[Collected data]
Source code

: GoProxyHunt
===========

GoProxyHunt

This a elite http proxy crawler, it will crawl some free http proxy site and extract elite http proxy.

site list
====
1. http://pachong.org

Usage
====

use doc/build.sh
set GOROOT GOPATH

*What the exercise asks:*
The reply should consist solely of the number of lines in the records that include "site".

*Result of the exercise:*
2